Ballard and Howell (2003) describe the Lean Project Delivery System with the different (overlapping) phases. The overlapping phases are needed to reduce the disturbances during the transfer of information to the next downstream phase of the project. The overlap improves the communication between phases, because upstream employees are involved in the downstream phases. A

conversation among the participants is needed to create understanding to the employees of the next phase. Ballard and Howell (2003) argue that the conversation is the best way to inform the next participants about the customer demands and to create understanding. The way of communicating emphasizes conversations among employees from different disciplines or phases for effective transfer of information. To improve the communication at Leenstra, it is important to stimulate conversations or meetings by employees from multiple disciplines or phases of the project (Liker and Morgan, 2006). However, the Lean Project Delivery system is less applicable to the situation of Leenstra, because the need of fast communication to all involved employees.

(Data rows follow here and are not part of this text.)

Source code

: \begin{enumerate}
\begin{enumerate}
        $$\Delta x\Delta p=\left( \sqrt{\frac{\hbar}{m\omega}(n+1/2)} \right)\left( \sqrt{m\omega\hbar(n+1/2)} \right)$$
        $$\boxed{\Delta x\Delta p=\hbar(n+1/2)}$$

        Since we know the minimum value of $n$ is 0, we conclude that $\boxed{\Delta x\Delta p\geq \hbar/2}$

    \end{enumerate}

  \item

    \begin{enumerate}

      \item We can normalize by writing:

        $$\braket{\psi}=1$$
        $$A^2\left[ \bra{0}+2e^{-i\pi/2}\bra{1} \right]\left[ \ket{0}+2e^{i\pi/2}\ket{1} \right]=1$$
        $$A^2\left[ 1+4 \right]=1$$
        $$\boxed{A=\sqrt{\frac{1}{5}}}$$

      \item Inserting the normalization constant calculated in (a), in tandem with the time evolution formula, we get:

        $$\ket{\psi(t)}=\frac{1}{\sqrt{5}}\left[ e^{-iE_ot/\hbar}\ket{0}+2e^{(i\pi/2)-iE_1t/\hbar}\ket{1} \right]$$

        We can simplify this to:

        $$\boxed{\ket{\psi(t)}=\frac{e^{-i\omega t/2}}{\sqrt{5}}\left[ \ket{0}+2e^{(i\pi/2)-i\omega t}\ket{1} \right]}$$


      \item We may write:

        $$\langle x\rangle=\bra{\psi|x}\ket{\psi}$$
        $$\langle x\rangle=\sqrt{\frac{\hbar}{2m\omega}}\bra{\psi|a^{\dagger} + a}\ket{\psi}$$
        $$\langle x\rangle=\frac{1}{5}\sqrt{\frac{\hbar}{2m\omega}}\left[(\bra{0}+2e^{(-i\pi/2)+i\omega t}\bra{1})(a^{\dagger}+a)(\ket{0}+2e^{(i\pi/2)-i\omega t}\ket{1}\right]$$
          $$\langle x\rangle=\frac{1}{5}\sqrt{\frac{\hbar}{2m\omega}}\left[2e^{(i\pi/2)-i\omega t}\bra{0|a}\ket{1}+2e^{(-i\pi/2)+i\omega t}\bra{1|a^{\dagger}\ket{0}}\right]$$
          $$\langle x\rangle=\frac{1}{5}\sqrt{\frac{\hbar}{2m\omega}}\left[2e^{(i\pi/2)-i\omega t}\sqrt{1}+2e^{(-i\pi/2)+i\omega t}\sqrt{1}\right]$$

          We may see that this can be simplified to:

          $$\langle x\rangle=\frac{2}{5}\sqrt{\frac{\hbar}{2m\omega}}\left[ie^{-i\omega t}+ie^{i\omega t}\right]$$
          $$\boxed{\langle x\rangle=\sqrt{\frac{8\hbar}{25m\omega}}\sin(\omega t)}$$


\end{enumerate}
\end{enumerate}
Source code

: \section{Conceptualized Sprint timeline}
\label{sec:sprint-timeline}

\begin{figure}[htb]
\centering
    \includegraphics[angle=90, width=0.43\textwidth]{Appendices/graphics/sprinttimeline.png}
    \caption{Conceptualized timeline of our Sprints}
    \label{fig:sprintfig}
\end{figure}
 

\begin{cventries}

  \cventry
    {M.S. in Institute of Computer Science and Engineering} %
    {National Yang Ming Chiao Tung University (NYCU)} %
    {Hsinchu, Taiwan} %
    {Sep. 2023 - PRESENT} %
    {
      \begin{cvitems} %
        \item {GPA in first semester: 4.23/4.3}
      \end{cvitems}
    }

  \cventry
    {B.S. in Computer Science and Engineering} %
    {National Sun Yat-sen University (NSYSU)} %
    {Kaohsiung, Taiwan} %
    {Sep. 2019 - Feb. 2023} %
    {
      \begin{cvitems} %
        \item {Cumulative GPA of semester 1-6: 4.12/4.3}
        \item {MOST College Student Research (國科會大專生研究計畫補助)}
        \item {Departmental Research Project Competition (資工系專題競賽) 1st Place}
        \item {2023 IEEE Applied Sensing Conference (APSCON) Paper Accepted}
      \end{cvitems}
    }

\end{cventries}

The AGI-Goldratt Institute (2009) describes that implementation of Lean to project environments starts with aligning the total capacity needed for the projects to the capacity of the system within a time frame. The capacity needed (including time needed for transportation, etc.) and the capacity available for execution of the projects needs to be taken into account. From the analysis of the current situation at Leenstra, it can be concluded that projects are accepted even if there is no capacity available. Next, the AGI-Goldratt Institute (2009) describe to apply Lean to a plan where tasks are defined into task priorities (right tasks assigned, right sequence, utilizing the correct

resources) and task management (ensuring that the right tasks are executed, at the right time, delivering the correct content with the correct quality, as quickly as possible).The emphasizes here is

on the efficient execution of the production to deliver Just-In-Time to the customer. To realize this, the production needs to be prepared to analyze for example the right sequence, correct resources, what the right time is to execute what operation, etc. (the key terms in italics mentioned above). If this need to be determined during the start of operations, the operation will take more time than planned and waste is build in.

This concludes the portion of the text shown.